▸ Required action
When you write out the listing, keep each word exactly as it stands but include none of its images.

▸ Exercise data

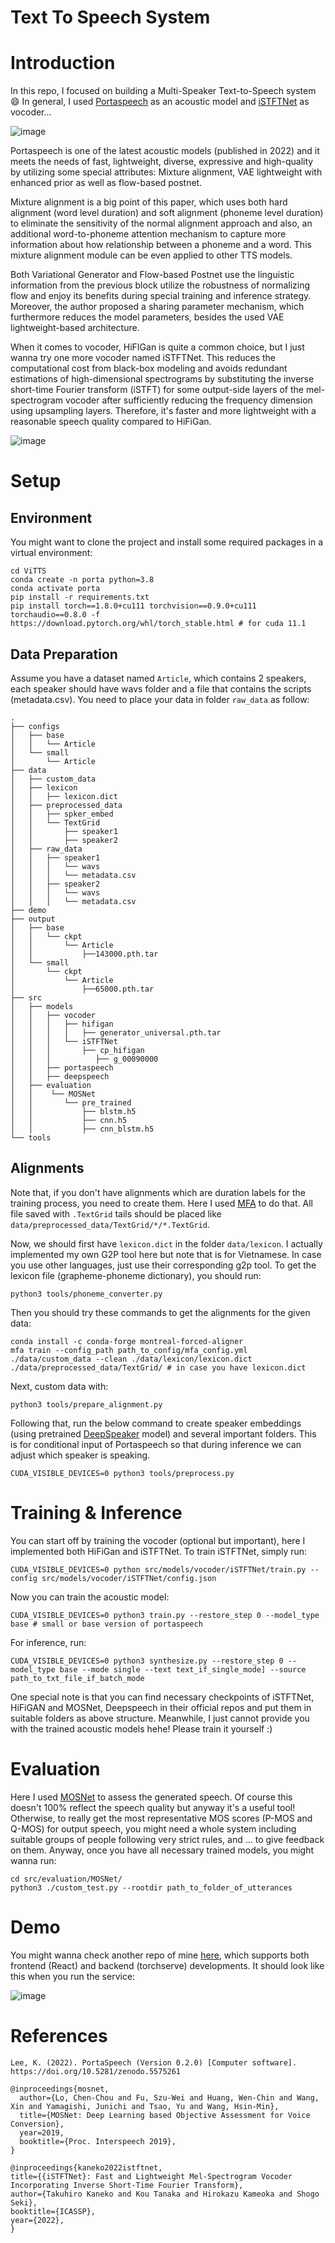 Text To Speech System
=====

# Introduction

In this repo, I focused on building a Multi-Speaker Text-to-Speech system :smile: In general, I used [Portaspeech](https://arxiv.org/abs/2109.15166) as an acoustic model and [iSTFTNet](https://arxiv.org/pdf/2203.02395.pdf) as vocoder...

![image](https://user-images.githubusercontent.com/61444616/163743356-40d3f968-3795-4461-b6df-cd468931e2a8.png)

Portaspeech is one of the latest acoustic models (published in 2022) and it meets the needs of fast, lightweight, diverse, expressive and high-quality by utilizing some special attributes: Mixture alignment, VAE lightweight with enhanced prior as well as flow-based postnet. 

Mixture alignment is a big point of this paper, which uses both hard alignment (word level duration) and soft alignment (phoneme level duration) to eliminate the sensitivity of the normal alignment approach and also, an additional word-to-phoneme attention mechanism to capture more information about how relationship between a phoneme and a word. This mixture alignment module can be even applied to other TTS models.

Both Variational Generator and Flow-based Postnet use the linguistic information from the previous block utilize the robustness of normalizing flow and enjoy its benefits during special training and inference strategy. Moreover, the author proposed a sharing parameter mechanism, which furthermore reduces the model parameters, besides the used VAE lightweight-based architecture.

When it comes to vocoder, HiFIGan is quite a common choice, but I just wanna try one more vocoder named iSTFTNet. This reduces the computational cost from black-box modeling and avoids redundant estimations of high-dimensional spectrograms by substituting the inverse short-time Fourier transform (iSTFT) for some output-side layers of the mel-spectrogram vocoder after sufficiently reducing the frequency dimension using upsampling layers. Therefore, it's faster and more lightweight with a reasonable speech quality compared to HiFiGan.

![image](https://github.com/manhph2211/ViTTS/assets/61444616/3e7c796f-4cea-4750-9f63-90a0e4b41f4a)

# Setup

## Environment

You might want to clone the project and install some required packages in a virtual environment:

```angular2html
cd ViTTS
conda create -n porta python=3.8
conda activate porta
pip install -r requirements.txt
pip install torch==1.8.0+cu111 torchvision==0.9.0+cu111 torchaudio==0.8.0 -f https://download.pytorch.org/whl/torch_stable.html # for cuda 11.1
```

## Data Preparation

Assume you have a dataset named `Article`, which contains 2 speakers, each speaker should have wavs folder and a file that contains the scripts (metadata.csv). You need to place your data in folder `raw_data` as follow:

```angular2html
.
├── configs
│   ├── base
│   │   └── Article
│   └── small
│       └── Article
├── data
│   ├── custom_data
│   ├── lexicon
│   │   ├── lexicon.dict
│   ├── preprocessed_data
│   │   ├── spker_embed
│   │   └── TextGrid
│   │       ├── speaker1
│   │       ├── speaker2
│   ├── raw_data
│   │   ├── speaker1
│   │   │   └── wavs
│   │   │   └── metadata.csv
│   │   ├── speaker2
│   │   │   └── wavs
│   │   │   └── metadata.csv
├── demo
├── output
│   ├── base
│   │   └── ckpt
│   │       └── Article
│   │           ├──143000.pth.tar
│   └── small
│       └── ckpt
│           └── Article
│               ├──65000.pth.tar
├── src
│   ├── models
│   │   ├── vocoder
│   │   │   ├── hifigan
│   │   │   │   ├── generator_universal.pth.tar
│   │   │   └── iSTFTNet
│   │   │       ├── cp_hifigan
│   │   │          ├── g_00090000
│   │   ├── portaspeech
│   │   ├── deepspeech
│   ├── evaluation
│   │    └── MOSNet
│   │       └── pre_trained
│   │           ├── blstm.h5
│   │           ├── cnn.h5
│   │           ├── cnn_blstm.h5
└── tools

```

## Alignments

Note that, if you don't have alignments which are duration labels for the training process, you need to create them. Here I used [MFA](https://mfa-models.readthedocs.io/en/latest/) to do that. All file saved with `.TextGrid` tails should be placed like `data/preprocessed_data/TextGrid/*/*.TextGrid`. 

Now, we should first have `lexicon.dict` in the folder `data/lexicon`. I actually implemented my own G2P tool here but note that is for Vietnamese. In case you use other languages, just use their corresponding g2p tool. To get the lexicon file (grapheme-phoneme dictionary), you should run:

```angular2html
python3 tools/phoneme_converter.py 
```

Then you should try these commands to get the alignments for the given data:

```angular2html
conda install -c conda-forge montreal-forced-aligner
mfa train --config_path path_to_config/mfa_config.yml ./data/custom_data --clean ./data/lexicon/lexicon.dict ./data/preprocessed_data/TextGrid/ # in case you have lexicon.dict
```

Next, custom data with: 

```angular2html
python3 tools/prepare_alignment.py
```

Following that, run the below command to create speaker embeddings (using pretrained [DeepSpeaker](https://github.com/philipperemy/deep-speaker) model) and several important folders. This is for conditional input of Portaspeech so that during inference we can adjust which speaker is speaking.

```angular2html
CUDA_VISIBLE_DEVICES=0 python3 tools/preprocess.py
``` 

# Training & Inference

You can start off by training the vocoder (optional but important), here I implemented both HiFiGan and iSTFTNet. To train iSTFTNet, simply run:

```angular2html
CUDA_VISIBLE_DEVICES=0 python src/models/vocoder/iSTFTNet/train.py --config src/models/vocoder/iSTFTNet/config.json
```

Now you can train the acoustic model:

```angular2html
CUDA_VISIBLE_DEVICES=0 python3 train.py --restore_step 0 --model_type base # small or base version of portaspeech
``` 

For inference, run: 

```angular2html
CUDA_VISIBLE_DEVICES=0 python3 synthesize.py --restore_step 0 --model_type base --mode single --text text_if_single_mode] --source path_to_txt_file_if_batch_mode
```

One special note is that you can find necessary checkpoints of iSTFTNet, HiFiGAN and MOSNet, Deepspeech in their official repos and put them in suitable folders as above structure. Meanwhile, I just cannot provide you with the trained acoustic models hehe! Please train it yourself :) 

# Evaluation

Here I used [MOSNet](https://github.com/lochenchou/MOSNet) to assess the generated speech. Of course this doesn't 100% reflect the speech quality but anyway it's a useful tool! Otherwise, to really get the most representative MOS scores (P-MOS and Q-MOS) for output speech, you might need a whole system including suitable groups of people following very strict rules, and ... to give feedback on them. Anyway, once you have all necessary trained models, you might wanna run:

```angular2html
cd src/evaluation/MOSNet/
python3 ./custom_test.py --rootdir path_to_folder_of_utterances
```

# Demo

You might wanna check another repo of mine [here](https://github.com/manhph2211/ml-deployment), which supports both frontend (React) and backend (torchserve) developments. It should look like this when you run the service:

![image](https://github.com/manhph2211/ViTTS/assets/61444616/25c52349-54e6-4224-a558-ff18eeb927c2)

# References

```angular2html
Lee, K. (2022). PortaSpeech (Version 0.2.0) [Computer software]. https://doi.org/10.5281/zenodo.5575261
```

```angular2html
@inproceedings{mosnet,
  author={Lo, Chen-Chou and Fu, Szu-Wei and Huang, Wen-Chin and Wang, Xin and Yamagishi, Junichi and Tsao, Yu and Wang, Hsin-Min},
  title={MOSNet: Deep Learning based Objective Assessment for Voice Conversion},
  year=2019,
  booktitle={Proc. Interspeech 2019},
}
```

```angular2html
@inproceedings{kaneko2022istftnet,
title={{iSTFTNet}: Fast and Lightweight Mel-Spectrogram Vocoder Incorporating Inverse Short-Time Fourier Transform},
author={Takuhiro Kaneko and Kou Tanaka and Hirokazu Kameoka and Shogo Seki},
booktitle={ICASSP},
year={2022},
}
```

▸ Output of the exercise
 Text To Speech System
=====

# Introduction

In this repo, I focused on building a Multi-Speaker Text-to-Speech system :smile: In general, I used [Portaspeech](https://arxiv.org/abs/2109.15166) as an acoustic model and [iSTFTNet](https://arxiv.org/pdf/2203.02395.pdf) as vocoder...

![image](https://user-images.githubusercontent.com/61444616/163743356-40d3f968-3795-4461-b6df-cd468931e2a8.png)

Portaspeech is one of the latest acoustic models (published in 2022) and it meets the needs of fast, lightweight, diverse, expressive and high-quality by utilizing some special attributes: Mixture alignment, VAE lightweight with enhanced prior as well as flow-based postnet. 

Mixture alignment is a big point of this paper, which uses both hard alignment (word level duration) and soft alignment (phoneme level duration) to eliminate the sensitivity of the normal alignment approach and also, an additional word-to-phoneme attention mechanism to capture more information about how relationship between a phoneme and a word. This mixture alignment module can be even applied to other TTS models.

Both Variational Generator and Flow-based Postnet use the linguistic information from the previous block utilize the robustness of normalizing flow and enjoy its benefits during special training and inference strategy. Moreover, the author proposed a sharing parameter mechanism, which furthermore reduces the model parameters, besides the used VAE lightweight-based architecture.

When it comes to vocoder, HiFIGan is quite a common choice, but I just wanna try one more vocoder named iSTFTNet. This reduces the computational cost from black-box modeling and avoids redundant estimations of high-dimensional spectrograms by substituting the inverse short-time Fourier transform (iSTFT) for some output-side layers of the mel-spectrogram vocoder after sufficiently reducing the frequency dimension using upsampling layers. Therefore, it's faster and more lightweight with a reasonable speech quality compared to HiFiGan.

![image](https://github.com/manhph2211/ViTTS/assets/61444616/3e7c796f-4cea-4750-9f63-90a0e4b41f4a)

# Setup

## Environment

You might want to clone the project and install some required packages in a virtual environment:

```angular2html
cd ViTTS
conda create -n porta python=3.8
conda activate porta
pip install -r requirements.txt
pip install torch==1.8.0+cu111 torchvision==0.9.0+cu111 torchaudio==0.8.0 -f https://download.pytorch.org/whl/torch_stable.html # for cuda 11.1
```

## Data Preparation

Assume you have a dataset named `Article`, which contains 2 speakers, each speaker should have wavs folder and a file that contains the scripts (metadata.csv). You need to place your data in folder `raw_data` as follow:

```angular2html
.
├── configs
│   ├── base
│   │   └── Article
│   └── small
│       └── Article
├── data
│   ├── custom_data
│   ├── lexicon
│   │   ├── lexicon.dict
│   ├── preprocessed_data
│   │   ├── spker_embed
│   │   └── TextGrid
│   │       ├── speaker1
│   │       ├── speaker2
│   ├── raw_data
│   │   ├── speaker1
│   │   │   └── wavs
│   │   │   └── metadata.csv
│   │   ├── speaker2
│   │   │   └── wavs
│   │   │   └── metadata.csv
├── demo
├── output
│   ├── base
│   │   └── ckpt
│   │       └── Article
│   │           ├──143000.pth.tar
│   └── small
│       └── ckpt
│           └── Article
│               ├──65000.pth.tar
├── src
│   ├── models
│   │   ├── vocoder
│   │   │   ├── hifigan
│   │   │   │   ├── generator_universal.pth.tar
│   │   │   └── iSTFTNet
│   │   │       ├── cp_hifigan
│   │   │          ├── g_00090000
│   │   ├── portaspeech
│   │   ├── deepspeech
│   ├── evaluation
│   │    └── MOSNet
│   │       └── pre_trained
│   │           ├── blstm.h5
│   │           ├── cnn.h5
│   │           ├── cnn_blstm.h5
└── tools

```

## Alignments

Note that, if you don't have alignments which are duration labels for the training process, you need to create them. Here I used [MFA](https://mfa-models.readthedocs.io/en/latest/) to do that. All file saved with `.TextGrid` tails should be placed like `data/preprocessed_data/TextGrid/*/*.TextGrid`. 

Now, we should first have `lexicon.dict` in the folder `data/lexicon`. I actually implemented my own G2P tool here but note that is for Vietnamese. In case you use other languages, just use their corresponding g2p tool. To get the lexicon file (grapheme-phoneme dictionary), you should run:

```angular2html
python3 tools/phoneme_converter.py 
```

Then you should try these commands to get the alignments for the given data:

```angular2html
conda install -c conda-forge montreal-forced-aligner
mfa train --config_path path_to_config/mfa_config.yml ./data/custom_data --clean ./data/lexicon/lexicon.dict ./data/preprocessed_data/TextGrid/ # in case you have lexicon.dict
```

Next, custom data with: 

```angular2html
python3 tools/prepare_alignment.py
```

Following that, run the below command to create speaker embeddings (using pretrained [DeepSpeaker](https://github.com/philipperemy/deep-speaker) model) and several important folders. This is for conditional input of Portaspeech so that during inference we can adjust which speaker is speaking.

```angular2html
CUDA_VISIBLE_DEVICES=0 python3 tools/preprocess.py
``` 

# Training & Inference

You can start off by training the vocoder (optional but important), here I implemented both HiFiGan and iSTFTNet. To train iSTFTNet, simply run:

```angular2html
CUDA_VISIBLE_DEVICES=0 python src/models/vocoder/iSTFTNet/train.py --config src/models/vocoder/iSTFTNet/config.json
```

Now you can train the acoustic model:

```angular2html
CUDA_VISIBLE_DEVICES=0 python3 train.py --restore_step 0 --model_type base # small or base version of portaspeech
``` 

For inference, run: 

```angular2html
CUDA_VISIBLE_DEVICES=0 python3 synthesize.py --restore_step 0 --model_type base --mode single --text text_if_single_mode] --source path_to_txt_file_if_batch_mode
```

One special note is that you can find necessary checkpoints of iSTFTNet, HiFiGAN and MOSNet, Deepspeech in their official repos and put them in suitable folders as above structure. Meanwhile, I just cannot provide you with the trained acoustic models hehe! Please train it yourself :) 

# Evaluation

Here I used [MOSNet](https://github.com/lochenchou/MOSNet) to assess the generated speech. Of course this doesn't 100% reflect the speech quality but anyway it's a useful tool! Otherwise, to really get the most representative MOS scores (P-MOS and Q-MOS) for output speech, you might need a whole system including suitable groups of people following very strict rules, and ... to give feedback on them. Anyway, once you have all necessary trained models, you might wanna run:

```angular2html
cd src/evaluation/MOSNet/
python3 ./custom_test.py --rootdir path_to_folder_of_utterances
```

# Demo

You might wanna check another repo of mine [here](https://github.com/manhph2211/ml-deployment), which supports both frontend (React) and backend (torchserve) developments. It should look like this when you run the service:

![image](https://github.com/manhph2211/ViTTS/assets/61444616/25c52349-54e6-4224-a558-ff18eeb927c2)

# References

```angular2html
Lee, K. (2022). PortaSpeech (Version 0.2.0) [Computer software]. https://doi.org/10.5281/zenodo.5575261
```

```angular2html
@inproceedings{mosnet,
  author={Lo, Chen-Chou and Fu, Szu-Wei and Huang, Wen-Chin and Wang, Xin and Yamagishi, Junichi and Tsao, Yu and Wang, Hsin-Min},
  title={MOSNet: Deep Learning based Objective Assessment for Voice Conversion},
  year=2019,
  booktitle={Proc. Interspeech 2019},
}
```

```angular2html
@inproceedings{kaneko2022istftnet,
title={{iSTFTNet}: Fast and Lightweight Mel-Spectrogram Vocoder Incorporating Inverse Short-Time Fourier Transform},
author={Takuhiro Kaneko and Kou Tanaka and Hirokazu Kameoka and Shogo Seki},
booktitle={ICASSP},
year={2022},
}
```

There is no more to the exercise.